# What is the domain and range of  f(x) = (x+3) /( x^2 + 8x + 15)?

Jul 15, 2018

The domain is $x \in \left(- \infty , - 5\right) \cup \left(- 5 , + \infty\right)$. The range is $y \in \left(- \infty , 0\right) \cup \left(0 , + \infty\right)$

#### Explanation:

The function is

$f \left(x\right) = \frac{x + 3}{{x}^{2} + 8 x + 15} = \frac{x + 3}{\left(x + 3\right) \left(x + 5\right)} = \frac{1}{x + 5}$

The denominator must be $\ne 0$

Therefore,

$x + 5 \ne 0$

$x \ne - 5$

The domain is $x \in \left(- \infty , - 5\right) \cup \left(- 5 , + \infty\right)$

To calculate the range, let

$y = \frac{1}{x + 5}$

$y \left(x + 5\right) = 1$

$y x + 5 y = 1$

$y x = 1 - 5 y$

$x = \frac{1 - 5 y}{y}$

The denominator must be $\ne 0$

$y \ne 0$

The range is $y \in \left(- \infty , 0\right) \cup \left(0 , + \infty\right)$

graph{1/(x+5) [-16.14, 9.17, -6.22, 6.44]}

Jul 15, 2018

Domain: $x \in \mathbb{R} , x \ne - 5$

Range: $y \in \mathbb{R} , y \ne 0$

#### Explanation:

We can factor the denominator as $\left(x + 3\right) \left(x + 5\right)$, since $3 + 5 = 8$, and $3 \cdot 5 = 15$. This leaves us with

$\frac{x + 3}{\left(x + 3\right) \left(x + 5\right)}$

We can cancel out common factors to get

$\frac{\cancel{x + 3}}{\cancel{x + 3} \left(x + 5\right)} \implies \frac{1}{x + 5}$

The only value that will make our function undefined is if the denominator is zero.

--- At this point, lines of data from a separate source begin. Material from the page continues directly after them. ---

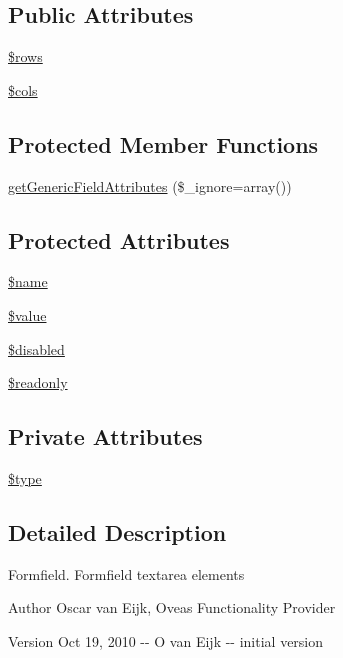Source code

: \subsection*{Public Attributes}
\begin{DoxyCompactItemize}
\item 
\hyperlink{classFormFieldTextarea_ab3a8058daa4c23d597e4003366075b59}{\$rows}
\item 
\hyperlink{classFormFieldTextarea_a70b12469646211ddd78d187269604fd4}{\$cols}
\end{DoxyCompactItemize}
\subsection*{Protected Member Functions}
\begin{DoxyCompactItemize}
\item 
\hyperlink{classFormField_a9f9d136ba8b4a793f22370aff43d592d}{getGenericFieldAttributes} (\$\_\-ignore=array())
\end{DoxyCompactItemize}
\subsection*{Protected Attributes}
\begin{DoxyCompactItemize}
\item 
\hyperlink{classFormField_a23861f707bcd77bbace6300de9621746}{\$name}
\item 
\hyperlink{classFormField_a3c01e89834248eec8e2f145fbcfa0fbc}{\$value}
\item 
\hyperlink{classFormField_ab6f1907061890290e32cb2befc0a5f50}{\$disabled}
\item 
\hyperlink{classFormField_a78ba5d4b9127e75e8ccf86f397b5d9ac}{\$readonly}
\end{DoxyCompactItemize}
\subsection*{Private Attributes}
\begin{DoxyCompactItemize}
\item 
\hyperlink{classFormFieldTextarea_a85348034822c70694fc8640bfcacc04d}{\$type}
\end{DoxyCompactItemize}


\subsection{Detailed Description}
Formfield. Formfield textarea elements \begin{DoxyAuthor}{Author}
Oscar van Eijk, Oveas Functionality Provider 
\end{DoxyAuthor}
\begin{DoxyVersion}{Version}
Oct 19, 2010 -\/-\/ O van Eijk -\/-\/ initial version 
\end{DoxyVersion}



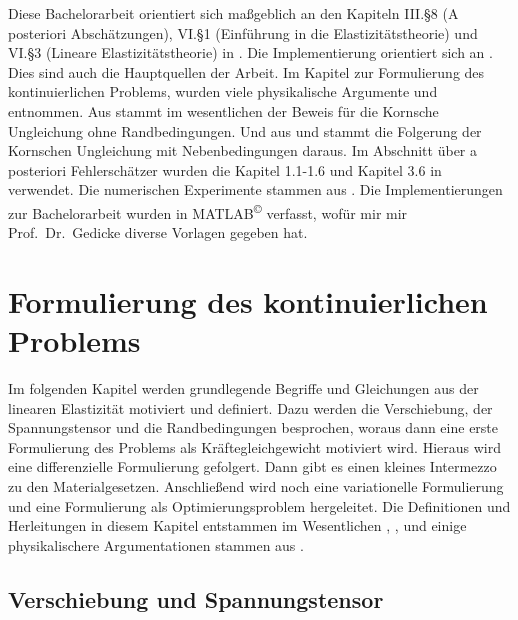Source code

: \documentclass{scrartcl}
\begin{document}
Diese Bachelorarbeit orientiert sich maßgeblich an den Kapiteln III.§8 (A posteriori Abschätzungen), VI.§1 (Einführung in die Elastizitätstheorie) und VI.§3 (Lineare Elasti\-zitäts\-theorie) in \cite{Bra-2007}. Die Implementierung orientiert sich an \cite{Alb-2002}. Dies sind auch die Hauptquellen der Arbeit.
Im Kapitel zur Formulierung des kontinuierlichen Problems, wurden viele physikalische Argumente \cite{Lif-1959} und \cite{Duv-1976} entnommen.
Aus \cite{Nit-1981} stammt im wesentlichen der Beweis für die Kornsche Ungleichung ohne Randbedingungen.
Und aus \cite{Cia-1988} und \cite{Kik-1988} stammt die Folgerung der Kornschen Ungleichung mit Nebenbedingungen daraus.
Im Abschnitt über a posteriori Fehlerschätzer wurden die Kapitel 1.1-1.6 und Kapitel 3.6 in \cite{Ver-2013} verwendet.
Die numerischen Experimente stammen aus \cite{Car-2011}. 
Die Implementierungen zur Bachelorarbeit wurden in MATLAB\textsuperscript{\copyright} verfasst, wofür mir mir Prof.\ Dr.\ Gedicke diverse Vorlagen gegeben hat.

\newpage 

\section{Formulierung des kontinuierlichen Problems}\label{ch:FormulierungKontinuierlichesProblem}

Im folgenden Kapitel werden grundlegende Begriffe und Gleichungen aus der linearen Elastizität motiviert und definiert. Dazu werden die Verschiebung, der Spannungstensor
und die Randbedingungen besprochen, woraus dann eine erste Formulierung des Problems als Kräftegleichgewicht motiviert wird. Hieraus wird eine differenzielle Formulierung gefolgert. Dann gibt es einen kleines Intermezzo zu den Materialgesetzen. Anschließend wird noch eine variationelle Formulierung und eine Formulierung als Optimierungsproblem hergeleitet.
Die Definitionen und Herleitungen in diesem Kapitel entstammen im Wesentlichen \cite[Kapitel VI.§1]{Bra-2007}, \cite[Kapitel III]{Duv-1976}, \cite{Cia-1988} und einige physikalischere Argumentationen stammen aus \cite{Lif-1959}.

\subsection{Verschiebung und Spannungstensor}
\end{document}
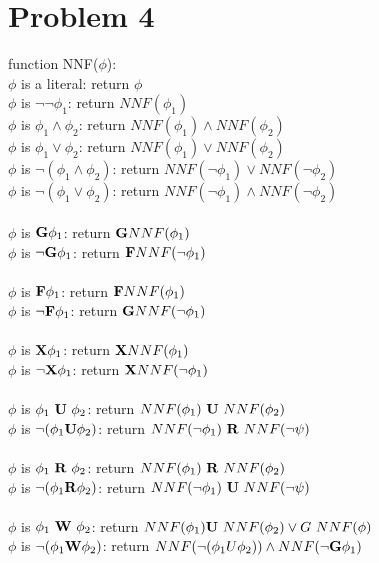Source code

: \documentclass[11pt,leqno,fleqn]{article}
\newcommand{\tab}{\hspace*{2em}}
\begin{document}
\section{Problem 4}

function NNF($\phi$):\\
\tab $\phi$ is a literal: return $\phi$ \\
\tab $\phi$ is $\neg \neg \phi_1$: return $NNF(\phi_1)$\\
\tab $\phi$ is $\phi_1 \land \phi_2$: return $NNF(\phi_1) \land NNF(\phi_2)$ \\
\tab $\phi$ is $\phi_1 \lor \phi_2$: return $NNF(\phi_1) \lor NNF(\phi_2)$ \\
\tab $\phi$ is $\neg(\phi_1 \land \phi_2)$: return $NNF(\neg \phi_1) \lor NNF(\neg \phi_2)$ \\
\tab $\phi$ is $\neg(\phi_1 \lor \phi_2)$: return $NNF(\neg \phi_1) \land NNF(\neg \phi_2)$ \\
\\
\tab $\phi$ is $\bold{G}\phi_1$: return $\bold{G} NNF( \phi_1) $\\
\tab $\phi$ is $\neg \bold{G}\phi_1$: return $\bold{F} NNF(\neg \phi_1)$\\
\\
\tab $\phi$ is $\bold{F}\phi_1$: return $\bold{F} NNF( \phi_1 )$\\
\tab $\phi$ is $\neg \bold{F}\phi_1$: return $\bold{G} NNF(\neg \phi_1)$\\
\\
\tab $\phi$ is $\bold{X}\phi_1$: return $\bold{X} NNF( \phi_1) $\\
\tab $\phi$ is $\neg \bold{X}\phi_1$: return $\bold{X} NNF(\neg \phi_1)$\\
\\
\tab $\phi$ is  $\phi_1\ \bold{U}\  \phi_2$: return $NNF(\phi_1)\ \bold{U} \ NNF(\phi_2)$\\
\tab $\phi$ is $\neg(\phi_1 \bold{U} \phi_2)$: return $NNF(\neg \phi_1)\ \bold{R} \ NNF(\neg \psi)$\\
\\
\tab $\phi$ is  $\phi_1 \ \bold{R} \ \phi_2$: return $NNF(\phi_1)\ \bold{R} \ NNF(\phi_2)$\\
\tab $\phi$ is $\neg(\phi_1 \bold{R} \phi_2)$: return $NNF(\neg \phi_1)\ \bold{U} \ NNF(\neg \psi)$\\
\\
\tab $\phi$ is  $\phi_1 \ \bold{W} \ \phi_2$: return $NNF(\phi_1) \bold{U} \ NNF(\phi_2 ) \lor G \ NNF(\phi)$ \\
\tab $\phi$ is $\neg(\phi_1 \bold{W} \phi_2)$: return $NNF(\neg(\phi_1 U \phi_2)) \land NNF(\neg \bold{G}\phi_1)$  \\
\end{document}
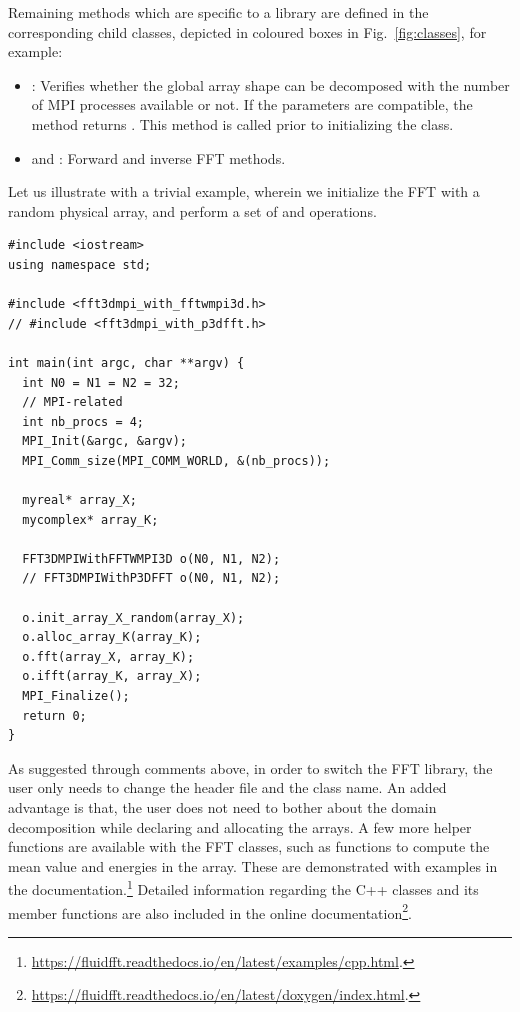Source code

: Remaining methods which are specific to a library are defined in the
corresponding child classes, depicted in coloured boxes in
Fig.~\ref{fig:classes}, for example:

\begin{itemize}
  \item {}: Verifies whether the global array
    shape can be decomposed with the number of MPI processes available or not.
    If the parameters are compatible, the method returns .
    This method is called prior to initializing the class.
  \item {} and : Forward and inverse FFT
    methods.
\end{itemize}

Let us illustrate with a trivial example, wherein we initialize the FFT with a
random physical array, and perform a set of  and 
operations.
\begin{verbatim}
#include <iostream>
using namespace std;

#include <fft3dmpi_with_fftwmpi3d.h>
// #include <fft3dmpi_with_p3dfft.h>

int main(int argc, char **argv) {
  int N0 = N1 = N2 = 32;
  // MPI-related
  int nb_procs = 4;
  MPI_Init(&argc, &argv);
  MPI_Comm_size(MPI_COMM_WORLD, &(nb_procs));

  myreal* array_X;
  mycomplex* array_K;

  FFT3DMPIWithFFTWMPI3D o(N0, N1, N2);
  // FFT3DMPIWithP3DFFT o(N0, N1, N2);

  o.init_array_X_random(array_X);
  o.alloc_array_K(array_K);
  o.fft(array_X, array_K);
  o.ifft(array_K, array_X);
  MPI_Finalize();
  return 0;
}
\end{verbatim}

As suggested through comments above, in order to switch the FFT library, the
user only needs to change the header file and the class name. An added
advantage is that, the user does not need to bother about the domain
decomposition while declaring and allocating the arrays. A few more helper
functions are available with the FFT classes, such as functions to compute the
mean value and energies in the array. These are demonstrated with examples in
the documentation.\footnote{%
\url{https://fluidfft.readthedocs.io/en/latest/examples/cpp.html}.}
%
Detailed information regarding the C++ classes and its member functions are
also included in the online documentation\footnote{%
\url{https://fluidfft.readthedocs.io/en/latest/doxygen/index.html}.}.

We can set it equal to zero to get

$x + 5 = 0 \implies x = - 5$

Therefore, we can say the domain is

$x \in \mathbb{R} , x \ne - 5$

To think about our range, let's go back to our original function

$\frac{x + 3}{\left(x + 3\right) \left(x + 5\right)}$

Let's think about the horizontal asymptote. Since we have a higher degree on the bottom, we know we have a HA at $y = 0$. We can show this graphically:

graph{(x+3)/((x+3)(x+8)) [-17.87, 2.13, -4.76, 5.24]}

Notice, our graph never touches the $x$-axis, which is consistent with having a horizontal asymptote at $y = 0$.

We can say our range is

$y \in \mathbb{R} , y \ne 0$

Hope this helps!